── Dataset excerpts ──

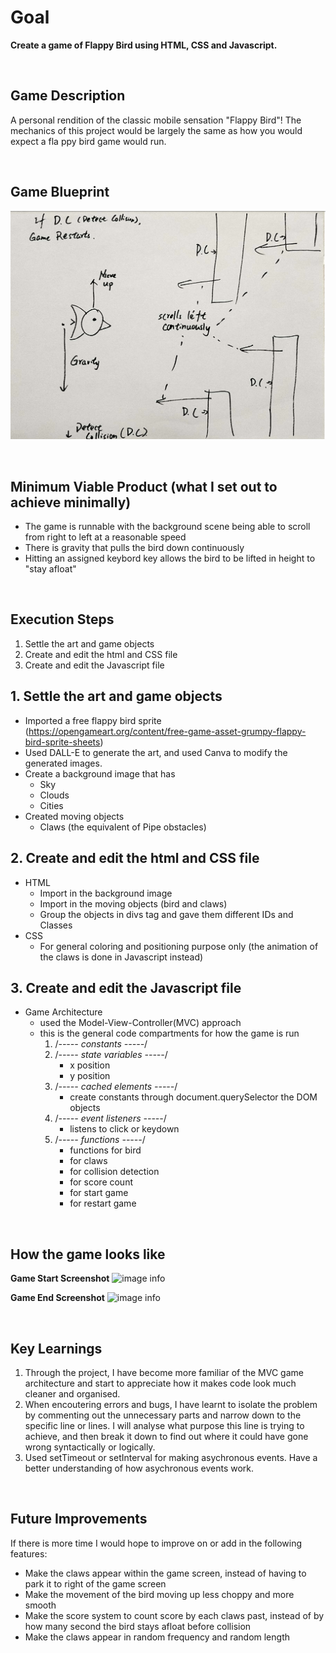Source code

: # Goal 
**Create a game of Flappy Bird using HTML, CSS and Javascript.**

<br>

## Game Description 
A personal rendition of the classic mobile sensation "Flappy Bird"! The mechanics of this project would be largely the same as how you would expect a fla ppy bird game would run. 

<br>

## Game Blueprint
![image info](./flappy-bird/screenshots/Game%20Layout.png)

<br>

## Minimum Viable Product (what I set out to achieve minimally)
- The game is runnable with the background scene being able to scroll from right to left at a reasonable speed
- There is gravity that pulls the bird down continuously
- Hitting an assigned keybord key allows the bird to be lifted in height to "stay afloat"

<br>

## Execution Steps
1. Settle the art and game objects
2. Create and edit the html and CSS file
3. Create and edit the Javascript file

## 1. Settle the art and game objects
- Imported a free flappy bird sprite (https://opengameart.org/content/free-game-asset-grumpy-flappy-bird-sprite-sheets)
- Used DALL-E to generate the art, and used Canva to modify the generated images.
- Create a background image that has
    - Sky
    - Clouds
    - Cities
- Created moving objects
    - Claws (the equivalent of Pipe obstacles)

## 2. Create and edit the html and CSS file
- HTML
    - Import in the background image
    - Import in the moving objects (bird and claws)
    - Group the objects in divs tag and gave them different IDs and Classes
- CSS
    - For general coloring and positioning purpose only (the animation of the claws is done in Javascript instead)

## 3. Create and edit the Javascript file
- Game Architecture
    - used the Model-View-Controller(MVC) approach
    - this is the general code compartments for how the game is run
        1. /*----- constants -----*/
        2. /*----- state variables -----*/
            - x position 
            - y position
        3. /*----- cached elements  -----*/
            - create constants through document.querySelector the DOM objects
        4. /*----- event listeners -----*/
            - listens to click or keydown
        5. /*----- functions -----*/
            - functions for bird
            - for claws
            - for collision detection
            - for score count
            - for start game
            - for restart game

<br>

## How the game looks like
**Game Start Screenshot**
![image info](./flappy-bird/screenshots/GameStart%20Screen.png)

**Game End Screenshot**
![image info](./flappy-bird/screenshots/GameOver%20Screen.png)

<br>

## Key Learnings
1. Through the project, I have become more familiar of the MVC game architecture and start to appreciate how it makes code look much cleaner and organised.
2. When encoutering errors and bugs, I have learnt to isolate the problem by commenting out the unnecessary parts and narrow down to the specific line or lines. I will analyse what purpose this line is trying to achieve, and then break it down to find out where it could have gone wrong syntactically or logically.
3. Used setTimeout or setInterval for making asychronous events. Have a better understanding of how asychronous events work.

<br>

## Future Improvements
If there is more time I would hope to improve on or add in the following features:
- Make the claws appear within the game screen, instead of having to park it to right of the game screen
- Make the movement of the bird moving up less choppy and more smooth
- Make the score system to count score by each claws past, instead of by how many second the bird stays afloat before collision
- Make the claws appear in random frequency and random length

───

■ Assignment
The lines above that hold the word "more" should be found and copied out.

■ Answer to the problem
1. Through the project, I have become more familiar of the MVC game architecture and start to appreciate how it makes code look much cleaner and organised.
If there is more time I would hope to improve on or add in the following features:
- Make the movement of the bird moving up less choppy and more smooth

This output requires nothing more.